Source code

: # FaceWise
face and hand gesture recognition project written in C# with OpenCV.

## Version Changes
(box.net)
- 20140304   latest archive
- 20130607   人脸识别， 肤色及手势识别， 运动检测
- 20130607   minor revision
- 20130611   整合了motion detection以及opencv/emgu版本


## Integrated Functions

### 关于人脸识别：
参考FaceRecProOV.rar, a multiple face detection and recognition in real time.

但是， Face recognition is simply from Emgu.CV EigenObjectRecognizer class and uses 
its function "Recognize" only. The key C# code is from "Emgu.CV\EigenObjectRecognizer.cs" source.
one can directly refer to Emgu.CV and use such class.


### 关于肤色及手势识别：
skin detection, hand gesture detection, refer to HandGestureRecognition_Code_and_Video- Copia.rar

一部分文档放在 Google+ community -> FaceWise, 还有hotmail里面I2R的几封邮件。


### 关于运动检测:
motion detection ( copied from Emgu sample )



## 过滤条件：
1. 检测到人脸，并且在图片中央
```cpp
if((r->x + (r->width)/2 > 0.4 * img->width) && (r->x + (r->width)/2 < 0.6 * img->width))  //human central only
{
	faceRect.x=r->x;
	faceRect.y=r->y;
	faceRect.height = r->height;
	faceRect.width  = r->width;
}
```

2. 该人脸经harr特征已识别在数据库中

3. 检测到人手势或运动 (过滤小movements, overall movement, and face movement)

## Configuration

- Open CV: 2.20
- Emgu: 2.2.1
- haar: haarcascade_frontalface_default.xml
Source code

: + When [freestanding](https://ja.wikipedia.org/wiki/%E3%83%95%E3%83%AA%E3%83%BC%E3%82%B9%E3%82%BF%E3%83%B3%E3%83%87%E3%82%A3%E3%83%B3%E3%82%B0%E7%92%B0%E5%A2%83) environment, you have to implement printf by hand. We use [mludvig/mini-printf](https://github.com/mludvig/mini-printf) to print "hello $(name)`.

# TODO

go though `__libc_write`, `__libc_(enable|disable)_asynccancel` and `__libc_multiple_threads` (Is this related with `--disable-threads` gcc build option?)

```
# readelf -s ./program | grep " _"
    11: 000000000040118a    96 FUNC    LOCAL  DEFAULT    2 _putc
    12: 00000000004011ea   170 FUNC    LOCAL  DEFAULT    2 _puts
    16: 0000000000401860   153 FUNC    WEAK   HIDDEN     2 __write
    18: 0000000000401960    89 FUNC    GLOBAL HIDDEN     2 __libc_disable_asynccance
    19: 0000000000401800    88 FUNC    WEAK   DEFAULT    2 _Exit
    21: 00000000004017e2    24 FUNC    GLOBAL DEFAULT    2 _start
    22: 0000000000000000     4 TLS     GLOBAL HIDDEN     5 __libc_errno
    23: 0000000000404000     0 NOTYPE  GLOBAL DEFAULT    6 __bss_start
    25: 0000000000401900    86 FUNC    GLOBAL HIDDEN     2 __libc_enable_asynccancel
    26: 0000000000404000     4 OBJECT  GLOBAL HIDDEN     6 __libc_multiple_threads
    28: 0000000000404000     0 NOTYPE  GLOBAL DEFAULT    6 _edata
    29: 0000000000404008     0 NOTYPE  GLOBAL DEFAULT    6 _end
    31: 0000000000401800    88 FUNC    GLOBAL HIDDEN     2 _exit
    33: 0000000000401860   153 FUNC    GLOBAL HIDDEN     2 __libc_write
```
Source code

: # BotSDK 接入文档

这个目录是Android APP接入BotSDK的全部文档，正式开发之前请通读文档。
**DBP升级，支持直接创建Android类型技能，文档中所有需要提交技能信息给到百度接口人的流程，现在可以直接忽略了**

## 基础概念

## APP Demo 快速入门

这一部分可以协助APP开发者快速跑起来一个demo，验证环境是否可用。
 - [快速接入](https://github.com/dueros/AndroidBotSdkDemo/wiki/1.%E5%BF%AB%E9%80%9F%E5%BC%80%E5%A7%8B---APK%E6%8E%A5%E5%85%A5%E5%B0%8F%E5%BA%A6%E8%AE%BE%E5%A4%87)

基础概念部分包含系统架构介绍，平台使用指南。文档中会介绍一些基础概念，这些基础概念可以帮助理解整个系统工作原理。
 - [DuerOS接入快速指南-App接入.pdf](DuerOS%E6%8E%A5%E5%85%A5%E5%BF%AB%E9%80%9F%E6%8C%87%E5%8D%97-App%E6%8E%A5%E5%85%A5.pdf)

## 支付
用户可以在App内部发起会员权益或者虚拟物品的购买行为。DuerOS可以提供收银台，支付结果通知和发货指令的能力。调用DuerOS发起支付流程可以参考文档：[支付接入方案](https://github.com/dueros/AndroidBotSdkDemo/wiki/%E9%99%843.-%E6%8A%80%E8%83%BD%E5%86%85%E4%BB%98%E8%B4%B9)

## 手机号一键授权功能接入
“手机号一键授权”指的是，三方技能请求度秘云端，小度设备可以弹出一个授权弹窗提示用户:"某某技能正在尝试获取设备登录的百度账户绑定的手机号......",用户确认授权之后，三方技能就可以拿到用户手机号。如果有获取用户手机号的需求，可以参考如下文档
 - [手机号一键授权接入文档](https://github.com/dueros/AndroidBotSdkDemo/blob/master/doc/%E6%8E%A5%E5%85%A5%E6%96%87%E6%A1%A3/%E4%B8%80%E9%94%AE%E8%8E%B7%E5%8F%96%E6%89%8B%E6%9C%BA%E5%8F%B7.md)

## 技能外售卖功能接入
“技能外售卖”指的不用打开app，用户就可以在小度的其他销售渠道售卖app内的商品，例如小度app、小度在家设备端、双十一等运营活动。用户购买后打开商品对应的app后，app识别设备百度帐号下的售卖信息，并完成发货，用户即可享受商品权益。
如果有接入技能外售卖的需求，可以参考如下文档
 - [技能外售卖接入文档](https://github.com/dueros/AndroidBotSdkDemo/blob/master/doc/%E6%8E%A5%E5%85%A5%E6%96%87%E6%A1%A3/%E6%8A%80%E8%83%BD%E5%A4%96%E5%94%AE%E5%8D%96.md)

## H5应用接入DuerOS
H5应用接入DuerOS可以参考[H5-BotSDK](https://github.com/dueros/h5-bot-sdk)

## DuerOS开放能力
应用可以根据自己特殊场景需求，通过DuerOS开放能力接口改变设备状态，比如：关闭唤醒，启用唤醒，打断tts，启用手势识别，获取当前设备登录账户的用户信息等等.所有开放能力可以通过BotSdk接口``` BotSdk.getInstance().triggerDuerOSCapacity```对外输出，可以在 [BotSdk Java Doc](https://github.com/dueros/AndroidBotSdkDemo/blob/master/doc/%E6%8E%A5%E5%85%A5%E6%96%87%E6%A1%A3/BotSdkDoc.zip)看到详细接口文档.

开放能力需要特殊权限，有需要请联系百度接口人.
::::::::::
Description of the task
Would you print, exactly as written, every line above from the one holding "这一部分可以协助APP开发者快速跑起来一个demo，验证环境是否可用。" through the one holding "## 手机号一键授权功能接入", with both included and no other lines?

Result
这一部分可以协助APP开发者快速跑起来一个demo，验证环境是否可用。
 - [快速接入](https://github.com/dueros/AndroidBotSdkDemo/wiki/1.%E5%BF%AB%E9%80%9F%E5%BC%80%E5%A7%8B---APK%E6%8E%A5%E5%85%A5%E5%B0%8F%E5%BA%A6%E8%AE%BE%E5%A4%87)

基础概念部分包含系统架构介绍，平台使用指南。文档中会介绍一些基础概念，这些基础概念可以帮助理解整个系统工作原理。
 - [DuerOS接入快速指南-App接入.pdf](DuerOS%E6%8E%A5%E5%85%A5%E5%BF%AB%E9%80%9F%E6%8C%87%E5%8D%97-App%E6%8E%A5%E5%85%A5.pdf)

## 支付
用户可以在App内部发起会员权益或者虚拟物品的购买行为。DuerOS可以提供收银台，支付结果通知和发货指令的能力。调用DuerOS发起支付流程可以参考文档：[支付接入方案](https://github.com/dueros/AndroidBotSdkDemo/wiki/%E9%99%843.-%E6%8A%80%E8%83%BD%E5%86%85%E4%BB%98%E8%B4%B9)

## 手机号一键授权功能接入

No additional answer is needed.